**EXERCISE:** Include in the output exactly the lines from the opening of the data through the line containing "Phoenix on 2019-11-15</span>", and nothing more.

**DATASET RECORDS:**
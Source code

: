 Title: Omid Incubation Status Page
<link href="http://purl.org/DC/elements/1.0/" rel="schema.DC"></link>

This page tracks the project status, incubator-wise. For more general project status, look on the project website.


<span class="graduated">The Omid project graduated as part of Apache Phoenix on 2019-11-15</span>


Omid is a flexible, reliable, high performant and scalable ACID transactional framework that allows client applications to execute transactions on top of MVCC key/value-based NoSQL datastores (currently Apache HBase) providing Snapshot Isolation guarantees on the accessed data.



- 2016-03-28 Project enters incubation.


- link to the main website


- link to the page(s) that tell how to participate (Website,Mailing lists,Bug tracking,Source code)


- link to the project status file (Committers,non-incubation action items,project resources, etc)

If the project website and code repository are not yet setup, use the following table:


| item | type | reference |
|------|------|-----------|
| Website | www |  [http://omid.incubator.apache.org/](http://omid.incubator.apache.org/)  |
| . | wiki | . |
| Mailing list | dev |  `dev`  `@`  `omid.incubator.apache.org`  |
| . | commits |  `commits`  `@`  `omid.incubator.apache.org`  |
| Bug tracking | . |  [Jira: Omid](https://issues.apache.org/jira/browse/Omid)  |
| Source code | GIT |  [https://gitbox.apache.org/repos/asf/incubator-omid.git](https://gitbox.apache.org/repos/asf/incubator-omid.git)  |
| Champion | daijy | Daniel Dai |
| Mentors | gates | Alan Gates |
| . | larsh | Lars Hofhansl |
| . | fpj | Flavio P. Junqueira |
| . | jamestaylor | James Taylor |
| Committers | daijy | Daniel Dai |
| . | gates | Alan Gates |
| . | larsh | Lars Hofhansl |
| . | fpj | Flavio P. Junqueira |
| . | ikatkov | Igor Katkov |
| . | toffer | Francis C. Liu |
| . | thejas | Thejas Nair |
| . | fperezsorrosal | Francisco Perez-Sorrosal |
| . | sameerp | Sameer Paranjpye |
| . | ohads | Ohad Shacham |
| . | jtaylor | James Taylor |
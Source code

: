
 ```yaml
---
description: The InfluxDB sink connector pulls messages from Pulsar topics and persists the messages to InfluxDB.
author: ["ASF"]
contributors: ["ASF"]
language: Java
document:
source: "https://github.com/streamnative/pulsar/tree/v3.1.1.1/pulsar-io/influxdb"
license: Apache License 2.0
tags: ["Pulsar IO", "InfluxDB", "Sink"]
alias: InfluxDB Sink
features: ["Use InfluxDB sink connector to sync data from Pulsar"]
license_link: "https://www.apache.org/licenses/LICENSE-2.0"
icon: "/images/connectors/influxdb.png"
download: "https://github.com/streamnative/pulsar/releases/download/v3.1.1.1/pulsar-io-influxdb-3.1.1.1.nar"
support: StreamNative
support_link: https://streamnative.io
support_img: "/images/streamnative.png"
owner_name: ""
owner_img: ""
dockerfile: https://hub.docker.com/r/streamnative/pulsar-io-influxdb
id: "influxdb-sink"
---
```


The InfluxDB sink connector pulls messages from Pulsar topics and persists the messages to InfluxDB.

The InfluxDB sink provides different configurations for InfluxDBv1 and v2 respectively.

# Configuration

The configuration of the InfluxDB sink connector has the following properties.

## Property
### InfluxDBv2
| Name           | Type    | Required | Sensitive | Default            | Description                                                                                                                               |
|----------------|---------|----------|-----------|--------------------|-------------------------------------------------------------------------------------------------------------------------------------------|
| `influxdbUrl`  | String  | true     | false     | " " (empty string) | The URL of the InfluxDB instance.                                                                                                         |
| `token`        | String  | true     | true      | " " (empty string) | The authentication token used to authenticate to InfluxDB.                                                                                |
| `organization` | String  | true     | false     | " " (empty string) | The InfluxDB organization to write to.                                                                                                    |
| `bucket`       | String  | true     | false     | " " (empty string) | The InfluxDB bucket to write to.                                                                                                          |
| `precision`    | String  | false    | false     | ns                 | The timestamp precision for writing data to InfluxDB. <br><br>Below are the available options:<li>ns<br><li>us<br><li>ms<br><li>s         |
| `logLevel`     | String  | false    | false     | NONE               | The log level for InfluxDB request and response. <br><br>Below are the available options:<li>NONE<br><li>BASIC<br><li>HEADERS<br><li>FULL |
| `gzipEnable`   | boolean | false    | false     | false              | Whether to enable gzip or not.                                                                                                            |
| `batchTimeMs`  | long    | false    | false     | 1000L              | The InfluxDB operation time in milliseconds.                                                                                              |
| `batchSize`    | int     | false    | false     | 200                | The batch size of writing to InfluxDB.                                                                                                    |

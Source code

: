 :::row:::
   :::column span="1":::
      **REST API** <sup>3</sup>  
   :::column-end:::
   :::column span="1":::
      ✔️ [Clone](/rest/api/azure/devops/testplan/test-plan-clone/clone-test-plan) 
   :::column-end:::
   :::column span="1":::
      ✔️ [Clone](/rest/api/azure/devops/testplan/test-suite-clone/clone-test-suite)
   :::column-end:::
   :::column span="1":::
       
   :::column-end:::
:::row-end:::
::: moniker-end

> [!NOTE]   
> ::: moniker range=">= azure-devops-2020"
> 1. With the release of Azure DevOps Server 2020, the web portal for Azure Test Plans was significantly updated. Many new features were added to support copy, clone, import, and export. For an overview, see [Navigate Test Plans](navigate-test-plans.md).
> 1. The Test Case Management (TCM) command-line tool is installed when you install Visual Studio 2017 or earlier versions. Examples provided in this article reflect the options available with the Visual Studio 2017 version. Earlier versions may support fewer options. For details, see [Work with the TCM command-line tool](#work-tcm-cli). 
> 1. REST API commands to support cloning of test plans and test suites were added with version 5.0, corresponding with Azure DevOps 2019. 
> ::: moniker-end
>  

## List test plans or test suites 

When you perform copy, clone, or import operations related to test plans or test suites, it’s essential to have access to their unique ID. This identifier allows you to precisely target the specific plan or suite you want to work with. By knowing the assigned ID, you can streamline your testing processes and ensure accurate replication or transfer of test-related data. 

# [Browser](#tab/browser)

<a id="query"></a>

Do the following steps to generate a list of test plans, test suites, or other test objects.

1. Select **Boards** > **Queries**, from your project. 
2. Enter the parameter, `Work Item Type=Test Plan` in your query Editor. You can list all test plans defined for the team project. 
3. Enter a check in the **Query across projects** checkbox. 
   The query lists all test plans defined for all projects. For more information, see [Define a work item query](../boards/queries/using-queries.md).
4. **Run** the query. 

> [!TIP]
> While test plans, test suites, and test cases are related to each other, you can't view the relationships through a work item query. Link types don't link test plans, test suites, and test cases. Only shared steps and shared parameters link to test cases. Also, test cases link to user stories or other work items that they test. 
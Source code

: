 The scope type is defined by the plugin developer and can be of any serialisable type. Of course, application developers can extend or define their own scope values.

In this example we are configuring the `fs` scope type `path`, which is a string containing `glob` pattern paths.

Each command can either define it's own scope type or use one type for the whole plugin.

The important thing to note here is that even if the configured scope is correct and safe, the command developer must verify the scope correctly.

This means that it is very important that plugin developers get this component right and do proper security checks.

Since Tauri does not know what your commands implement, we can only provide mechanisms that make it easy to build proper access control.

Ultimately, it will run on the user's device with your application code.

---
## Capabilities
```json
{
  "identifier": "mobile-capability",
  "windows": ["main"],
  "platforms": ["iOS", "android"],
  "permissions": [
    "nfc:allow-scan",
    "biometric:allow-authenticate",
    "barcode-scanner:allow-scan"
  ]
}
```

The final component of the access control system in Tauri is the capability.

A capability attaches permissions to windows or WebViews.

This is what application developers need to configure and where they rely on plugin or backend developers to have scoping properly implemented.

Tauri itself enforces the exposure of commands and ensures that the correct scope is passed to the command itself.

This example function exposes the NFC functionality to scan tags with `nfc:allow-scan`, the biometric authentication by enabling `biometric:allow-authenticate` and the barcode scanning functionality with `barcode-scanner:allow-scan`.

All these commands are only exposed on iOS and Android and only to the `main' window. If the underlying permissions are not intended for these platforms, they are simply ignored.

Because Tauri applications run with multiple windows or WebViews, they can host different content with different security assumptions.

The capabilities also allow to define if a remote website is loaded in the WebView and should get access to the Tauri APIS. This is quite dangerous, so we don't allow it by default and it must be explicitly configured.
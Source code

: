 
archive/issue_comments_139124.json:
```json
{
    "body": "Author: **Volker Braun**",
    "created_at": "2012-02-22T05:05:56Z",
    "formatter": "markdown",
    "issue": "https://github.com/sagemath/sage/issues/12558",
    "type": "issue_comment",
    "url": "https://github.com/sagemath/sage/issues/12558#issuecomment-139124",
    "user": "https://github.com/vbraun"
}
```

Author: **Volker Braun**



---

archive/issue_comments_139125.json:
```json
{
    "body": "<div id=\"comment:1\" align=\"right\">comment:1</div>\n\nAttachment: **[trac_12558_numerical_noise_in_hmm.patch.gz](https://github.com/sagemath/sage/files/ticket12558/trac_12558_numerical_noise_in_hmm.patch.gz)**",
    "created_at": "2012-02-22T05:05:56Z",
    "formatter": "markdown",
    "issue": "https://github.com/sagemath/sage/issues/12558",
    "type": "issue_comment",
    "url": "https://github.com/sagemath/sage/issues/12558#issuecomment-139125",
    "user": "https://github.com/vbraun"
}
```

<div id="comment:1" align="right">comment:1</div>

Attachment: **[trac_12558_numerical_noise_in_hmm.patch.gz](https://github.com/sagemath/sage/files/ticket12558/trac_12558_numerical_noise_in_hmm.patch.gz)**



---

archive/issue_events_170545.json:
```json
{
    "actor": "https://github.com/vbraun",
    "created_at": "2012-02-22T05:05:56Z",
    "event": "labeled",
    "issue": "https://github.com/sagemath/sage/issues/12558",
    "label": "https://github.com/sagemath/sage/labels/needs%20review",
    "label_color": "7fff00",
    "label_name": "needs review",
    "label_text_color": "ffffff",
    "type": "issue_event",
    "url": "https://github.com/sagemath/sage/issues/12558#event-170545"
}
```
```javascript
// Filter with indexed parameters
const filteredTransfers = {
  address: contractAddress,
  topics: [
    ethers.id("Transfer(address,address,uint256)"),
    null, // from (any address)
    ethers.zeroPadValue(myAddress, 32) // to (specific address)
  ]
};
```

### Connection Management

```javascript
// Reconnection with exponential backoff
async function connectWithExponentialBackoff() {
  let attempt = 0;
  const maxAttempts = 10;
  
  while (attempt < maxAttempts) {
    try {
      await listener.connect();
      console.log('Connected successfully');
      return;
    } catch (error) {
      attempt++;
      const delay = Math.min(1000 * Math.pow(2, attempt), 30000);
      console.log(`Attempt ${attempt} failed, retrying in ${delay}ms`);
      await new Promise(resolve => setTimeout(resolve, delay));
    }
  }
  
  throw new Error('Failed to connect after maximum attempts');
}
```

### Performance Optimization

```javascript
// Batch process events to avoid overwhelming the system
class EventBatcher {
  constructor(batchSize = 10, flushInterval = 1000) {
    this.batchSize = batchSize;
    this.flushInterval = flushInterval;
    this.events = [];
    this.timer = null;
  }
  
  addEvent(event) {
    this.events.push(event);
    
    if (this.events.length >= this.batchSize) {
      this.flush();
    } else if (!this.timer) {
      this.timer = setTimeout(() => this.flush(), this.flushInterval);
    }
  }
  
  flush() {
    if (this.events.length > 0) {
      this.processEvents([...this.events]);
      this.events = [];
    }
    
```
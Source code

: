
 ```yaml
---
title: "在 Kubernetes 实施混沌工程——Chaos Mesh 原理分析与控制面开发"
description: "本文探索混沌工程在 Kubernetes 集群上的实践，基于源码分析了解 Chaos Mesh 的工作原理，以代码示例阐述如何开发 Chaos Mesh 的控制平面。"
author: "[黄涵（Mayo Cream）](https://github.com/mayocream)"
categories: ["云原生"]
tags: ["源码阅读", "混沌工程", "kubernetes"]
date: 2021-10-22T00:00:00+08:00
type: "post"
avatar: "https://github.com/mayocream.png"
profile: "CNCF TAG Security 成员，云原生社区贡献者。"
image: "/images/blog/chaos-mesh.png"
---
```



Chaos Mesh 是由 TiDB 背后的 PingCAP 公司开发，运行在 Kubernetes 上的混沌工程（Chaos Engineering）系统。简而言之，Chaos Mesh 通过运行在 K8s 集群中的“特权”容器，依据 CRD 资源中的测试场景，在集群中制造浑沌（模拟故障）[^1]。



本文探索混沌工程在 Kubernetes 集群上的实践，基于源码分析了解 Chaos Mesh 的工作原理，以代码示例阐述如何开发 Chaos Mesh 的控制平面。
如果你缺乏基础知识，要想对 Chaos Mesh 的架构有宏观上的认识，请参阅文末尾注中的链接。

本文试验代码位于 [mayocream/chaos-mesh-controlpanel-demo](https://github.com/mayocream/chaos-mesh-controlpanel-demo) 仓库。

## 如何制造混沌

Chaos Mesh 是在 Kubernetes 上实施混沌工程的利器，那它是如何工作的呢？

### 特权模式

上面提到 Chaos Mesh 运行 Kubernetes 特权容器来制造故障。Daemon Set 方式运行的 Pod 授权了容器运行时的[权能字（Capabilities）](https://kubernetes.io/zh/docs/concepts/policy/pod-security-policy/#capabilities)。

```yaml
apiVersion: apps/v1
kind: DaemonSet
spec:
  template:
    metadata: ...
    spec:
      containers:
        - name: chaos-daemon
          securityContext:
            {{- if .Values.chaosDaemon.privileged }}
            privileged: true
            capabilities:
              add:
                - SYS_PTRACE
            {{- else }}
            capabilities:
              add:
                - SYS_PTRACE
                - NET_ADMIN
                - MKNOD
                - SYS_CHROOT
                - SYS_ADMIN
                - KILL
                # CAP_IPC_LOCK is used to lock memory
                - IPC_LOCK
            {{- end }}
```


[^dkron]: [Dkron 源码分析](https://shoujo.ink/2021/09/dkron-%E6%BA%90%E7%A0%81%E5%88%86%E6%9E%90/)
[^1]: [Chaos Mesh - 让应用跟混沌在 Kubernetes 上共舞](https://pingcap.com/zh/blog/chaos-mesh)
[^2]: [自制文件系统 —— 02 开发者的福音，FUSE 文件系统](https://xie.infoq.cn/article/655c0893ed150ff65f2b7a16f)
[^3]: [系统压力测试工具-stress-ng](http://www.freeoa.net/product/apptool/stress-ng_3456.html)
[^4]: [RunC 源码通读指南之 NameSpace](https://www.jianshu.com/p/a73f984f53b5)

**ANSWER FOR THIS EXERCISE:**
Source code

: Title: Omid Incubation Status Page
<link href="http://purl.org/DC/elements/1.0/" rel="schema.DC"></link>

This page tracks the project status, incubator-wise. For more general project status, look on the project website.


<span class="graduated">The Omid project graduated as part of Apache Phoenix on 2019-11-15</span>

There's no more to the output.